● Directions for this task
In the records below, find the line containing "Le soluzioni proposte". Restate it and all the lines after it exactly, and omit the rest.

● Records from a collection

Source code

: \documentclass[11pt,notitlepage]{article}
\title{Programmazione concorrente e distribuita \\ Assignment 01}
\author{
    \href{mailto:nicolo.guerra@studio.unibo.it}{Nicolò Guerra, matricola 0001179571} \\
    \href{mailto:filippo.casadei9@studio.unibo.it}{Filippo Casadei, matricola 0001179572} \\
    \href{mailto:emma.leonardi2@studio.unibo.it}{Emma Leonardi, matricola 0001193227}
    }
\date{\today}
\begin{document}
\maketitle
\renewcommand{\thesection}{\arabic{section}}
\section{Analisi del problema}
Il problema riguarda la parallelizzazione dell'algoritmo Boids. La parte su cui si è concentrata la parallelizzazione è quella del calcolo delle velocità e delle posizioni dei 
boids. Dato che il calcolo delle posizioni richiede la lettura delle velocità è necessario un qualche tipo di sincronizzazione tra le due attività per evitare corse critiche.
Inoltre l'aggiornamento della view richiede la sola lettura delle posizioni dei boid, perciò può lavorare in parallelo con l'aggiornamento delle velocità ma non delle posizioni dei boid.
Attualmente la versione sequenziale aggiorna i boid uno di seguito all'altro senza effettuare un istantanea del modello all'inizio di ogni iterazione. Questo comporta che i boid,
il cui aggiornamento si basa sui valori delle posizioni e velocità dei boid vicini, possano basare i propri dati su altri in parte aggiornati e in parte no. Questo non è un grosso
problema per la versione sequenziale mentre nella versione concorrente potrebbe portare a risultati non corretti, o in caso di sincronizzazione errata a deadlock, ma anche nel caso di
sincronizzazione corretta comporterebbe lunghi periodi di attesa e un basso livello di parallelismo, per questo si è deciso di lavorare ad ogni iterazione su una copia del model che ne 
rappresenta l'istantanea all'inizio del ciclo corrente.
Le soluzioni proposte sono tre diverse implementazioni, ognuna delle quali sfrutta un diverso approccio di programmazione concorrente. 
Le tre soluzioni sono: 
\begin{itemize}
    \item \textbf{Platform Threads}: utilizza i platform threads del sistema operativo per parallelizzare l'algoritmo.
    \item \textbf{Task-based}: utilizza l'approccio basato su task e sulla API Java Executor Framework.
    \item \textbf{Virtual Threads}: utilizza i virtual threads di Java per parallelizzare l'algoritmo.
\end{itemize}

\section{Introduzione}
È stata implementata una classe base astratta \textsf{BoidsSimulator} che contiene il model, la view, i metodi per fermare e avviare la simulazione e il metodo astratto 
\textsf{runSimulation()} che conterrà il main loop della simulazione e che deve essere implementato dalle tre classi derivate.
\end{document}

● Your response
Le soluzioni proposte sono tre diverse implementazioni, ognuna delle quali sfrutta un diverso approccio di programmazione concorrente. 
Le tre soluzioni sono: 
\begin{itemize}
    \item \textbf{Platform Threads}: utilizza i platform threads del sistema operativo per parallelizzare l'algoritmo.
    \item \textbf{Task-based}: utilizza l'approccio basato su task e sulla API Java Executor Framework.
    \item \textbf{Virtual Threads}: utilizza i virtual threads di Java per parallelizzare l'algoritmo.
\end{itemize}

\section{Introduzione}
È stata implementata una classe base astratta \textsf{BoidsSimulator} che contiene il model, la view, i metodi per fermare e avviare la simulazione e il metodo astratto 
\textsf{runSimulation()} che conterrà il main loop della simulazione e che deve essere implementato dalle tre classi derivate.
\end{document}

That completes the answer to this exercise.